_Work instructions_
Scan the records for lines with the word "ecbutton", and copy every such line.

(Records for the exercise begins)

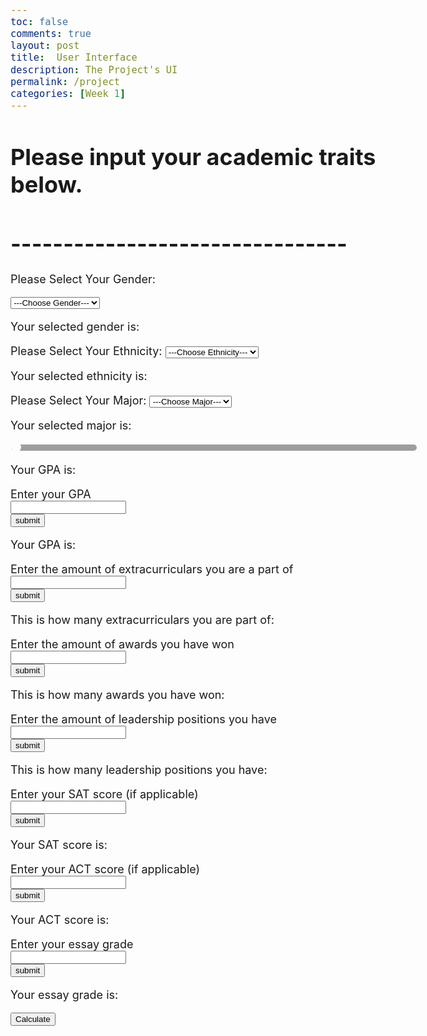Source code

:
 ```yaml
---
toc: false
comments: true
layout: post
title:  User Interface
description: The Project's UI
permalink: /project
categories: [Week 1]
---
```


# Please input your academic traits below. 
# --------------------------------

<!-- Dropdown: Genders  -->
<html>
  <style>
    body {
      font-size: 18px !important;
    }
    select {
      text-align: center !important;
      left: 50% !important;
    }
  </style>
  <script>
  function gen() {
      var genderList = document.getElementById("genderList");
      document.getElementById("gender").innerHTML = genderList.options[genderList.selectedIndex].text;
    }
  </script>
  <body>
<!-- Choices  -->
    <form>
      <p id="dropdown">Please Select Your Gender:</p>
        <select id="genderList" onchange="gen()">
            <option> ---Choose Gender--- </option>  
            <option> Male </option>  
            <option> Female </option>  
        </select>
      <p>Your selected gender is: <font color = "#ffffc2"><t id = "gender"></t></font></p>
    </form>
  </body>
</html>
<!-- Dropdown: Ethnicity  -->
<html>
  <script>
    function eth() {
      var ethnicityList=document.getElementById("ethnicityList");
      document.getElementById("ethnicity").innerHTML=ethnicityList.options[ethnicityList.selectedIndex].text;
    }
  </script>
  <body>
<!-- Choices  -->
    <form>
      Please Select Your Ethnicity:
        <select id="ethnicityList" onchange="eth()">
            <option> ---Choose Ethnicity--- </option>  
            <option> White </option>  
            <option> Hispanic </option>  
            <option> African-American </option>  
            <option> Asian </option>  
            <option> Other </option>  
        </select>
      <p>Your selected ethnicity is: <font color = "#ffffc2"><t id = "ethnicity"></t></font></p>
    </form>
  </body>
</html>
<!-- Dropdown: Majors  -->
<html>
  <script>
  function maj() {
      var majorList=document.getElementById("majorList");
      document.getElementById("major").innerHTML=majorList.options[majorList.selectedIndex].text;
    }
  </script>
  <body>
<!-- Choices  -->
    <form>
      Please Select Your Major:
        <select id="majorList" onchange="maj()">
            <option> ---Choose Major--- </option>  
            <option> Computer Science </option>  
            <option> Business </option>  
            <option> Biology </option>  
            <option> Politics </option>  
            <option> Engineering </option>  
            <option> Social Sciences </option>
            <option> English </option>
            <option> Other </option>
        </select>
      <p>Your selected major is: <font color = "#ffffc2"><t id = "major"></t></font></p>
    </form>
  </body>
</html>
<!-- Textboxes -->
<html>
  <head>
    <meta name="viewport" content="width=device-width, initial-scale=1">
      <style>
        .slidecontainer {
          width: 100%;
        }
        .sliders {
          -webkit-appearance: none;
          width: 100%;
          height: 10px;
          border-radius: 5px;
          background: #878787 !important;
          outline: none;
          opacity: 0.8;
          -webkit-transition: .2s;
          transition: opacity .2s;
        }
        .sliders:hover {
          opacity: 1;
        }
        .sliders::-webkit-slider-thumb {
          -webkit-appearance: none;
          appearance: none;
          width: 15px;
          height: 15px;
          border-radius: 50%;
          background: #ffffff;
          outline: #ffffff;
          cursor: pointer;
        }
        .sliders::-moz-range-thumb {
          width: 10px;
          height: 10px;
          border-radius: 50%;
          background: #ffffff;
          cursor: pointer;
        }
      </style>
    </head>
  <body>
    <div class="slidecontainer">
      <input type="range" min="0" max="4" step="0.01" value="0" class="sliders" id="myRange">
      <p>Your GPA is: <span id="demo"></span></p>
    </div>
    <script>
      var slider = document.getElementById("myRange");
      var output = document.getElementById("demo");
      output.innerHTML = slider.value;
      slider.oninput = function() {
        output.innerHTML = this.value;
      }
    </script>
  </body>
</html>
<html lang="en">
  <head>
    <meta charset="UTF-8">
    <meta http-equiv="X-UA-Compatible" content="IE=edge">
    <meta name="viewport" content="width=device-width, initial-scale=1.0">
    <title>Document</title>
  </head>
  <body>
    <label> Enter your GPA</label><br>
      <input type = "text" id = "gpa"><br>
        <button type="button" id="gpabutton">submit</button>
    <script src="script.js">
    </script>
    <script>
      document.getElementById("gpabutton").onclick = function() {
          var gpa = document.getElementById("gpa").value;
          console.log("Your GPA is ",gpa);
          document.getElementById("gpaResult").innerHTML = gpa;
      }
    </script>
    <p>Your GPA is: <font color = "#ffffc2"><t id = "gpaResult"></t></font></p>
  </body>
</html>
<html lang="en">
  <head>
    <meta charset="UTF-8">
    <meta http-equiv="X-UA-Compatible" content="IE=edge">
    <meta name="viewport" content="width=device-width, initial-scale=1.0">
    <title>Document</title>
  </head>
  <body>
    <label> Enter the amount of extracurriculars you are a part of</label><br>
      <input type = "text" id = "ec"><br>
        <button type="button" id="ecbutton">submit</button>
      <script src="script.js">
      </script>
      <script>
        document.getElementById("ecbutton").onclick = function() {
          var ec = document.getElementById("ec").value;
          console.log("This is how many extracurriculars you are part of: ",ec);
          document.getElementById("ecResult").innerHTML = ec;
        }
  </script>
  <p>This is how many extracurriculars you are part of: <font color = 
  "#ffffc2"><t id = "ecResult"></t></font></p>
  </body>
</html>
<html lang="en">
  <head>
    <meta charset="UTF-8">
    <meta http-equiv="X-UA-Compatible" content="IE=edge">
    <meta name="viewport" content="width=device-width, initial-scale=1.0">
    <title>Document</title>
  </head>
  <body>
    <label> Enter the amount of awards you have won</label><br>
    <input type = "text" id = "awards"><br>
      <button type="button" id="awardbutton">submit</button>
    <script src="script.js">
    </script>
    <script>
      document.getElementById("awardbutton").onclick = function() {
          var award = document.getElementById("awards").value;
          console.log("This is how many awards you have won: ",award);
          document.getElementById("awardResult").innerHTML = award;
      }
  </script>
  <p>This is how many awards you have won: <font color = "#ffffc2"><t id = "awardResult"></t></font></p>
  </body>
</html>
<html lang="en">
  <head>
    <meta charset="UTF-8">
    <meta http-equiv="X-UA-Compatible" content="IE=edge">
    <meta name="viewport" content="width=device-width, initial-scale=1.0">
    <title>Document</title>
  </head>
  <body>
    <label> Enter the amount of leadership positions you have</label><br>
    <input type = "text" id = "lead"><br>
      <button type="button" id="leadbutton">submit</button>
    <script src="script.js">
    </script>
    <script>
      document.getElementById("leadbutton").onclick = function() {
          var lead = document.getElementById("lead").value;
          console.log("This is how many leadership positions you have: ",lead);
          document.getElementById("leadResult").innerHTML = lead;
      }
    </script>
    <p>This is how many leadership positions you have: <font color = "#ffffc2"><t id = "leadResult"></t></font></p>
  </body>
</html>
<html lang="en">
  <head>
    <meta charset="UTF-8">
    <meta http-equiv="X-UA-Compatible" content="IE=edge">
    <meta name="viewport" content="width=device-width, initial-scale=1.0">
    <title>Document</title>
  </head>
  <body>
    <label> Enter your SAT score (if applicable)</label><br>
    <input type = "text" id = "SAT"><br>
      <button type="button" id="SATbutton">submit</button>
    <script src="script.js">
    </script>
    <script>
      document.getElementById("SATbutton").onclick = function() {
          var SAT = document.getElementById("SAT").value;
          console.log("Your SAT score is: ",SAT);
          document.getElementById("SATResult").innerHTML = SAT;
      }
  </script>
  <p>Your SAT score is: <font color = "#ffffc2"><t id = "SATResult"></t></font></p>
  </body>
</html>
<html lang="en">
  <head>
    <meta charset="UTF-8">
    <meta http-equiv="X-UA-Compatible" content="IE=edge">
    <meta name="viewport" content="width=device-width, initial-scale=1.0">
    <title>Document</title>
  </head>
  <body>
    <label> Enter your ACT score (if applicable)</label><br>
    <input type = "text" id = "ACT"><br>
      <button type="button" id="ACTbutton">submit</button>
    <script src="script.js">
    </script>
    <script>
      document.getElementById("ACTbutton").onclick = function() {
          var ACT = document.getElementById("ACT").value;
          console.log("Your ACT score is: ",ACT);
          document.getElementById("ACTResult").innerHTML = ACT;
      }
  </script>
  <p>Your ACT score is: <font color = "#ffffc2"><t id = "ACTResult"></t></font></p>
  </body>
</html>
<html lang="en">
  <head>
    <meta charset="UTF-8">
    <meta http-equiv="X-UA-Compatible" content="IE=edge">
    <meta name="viewport" content="width=device-width, initial-scale=1.0">
    <title>Document</title>
  </head>
  <body>
    <label> Enter your essay grade </label><br>
    <input type = "text" id = "essay"><br>
      <button type="button" id="essaybutton">submit</button>
    <script src="script.js">
    </script>
    <script>
      document.getElementById("essaybutton").onclick = function() {
          var essay = document.getElementById("essay").value;
          console.log("Your essay grade is: ",essay);
          document.getElementById("essayResult").innerHTML = essay;
      }
  </script>
  <p>Your essay grade is: <font color = "#ffffc2"><t id = "essayResult"></t></font></p>
  </body>
</html>

<button>Calculate</button>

(Records for the exercise ends)

_Solution to the exercise_
        <button type="button" id="ecbutton">submit</button>
        document.getElementById("ecbutton").onclick = function() {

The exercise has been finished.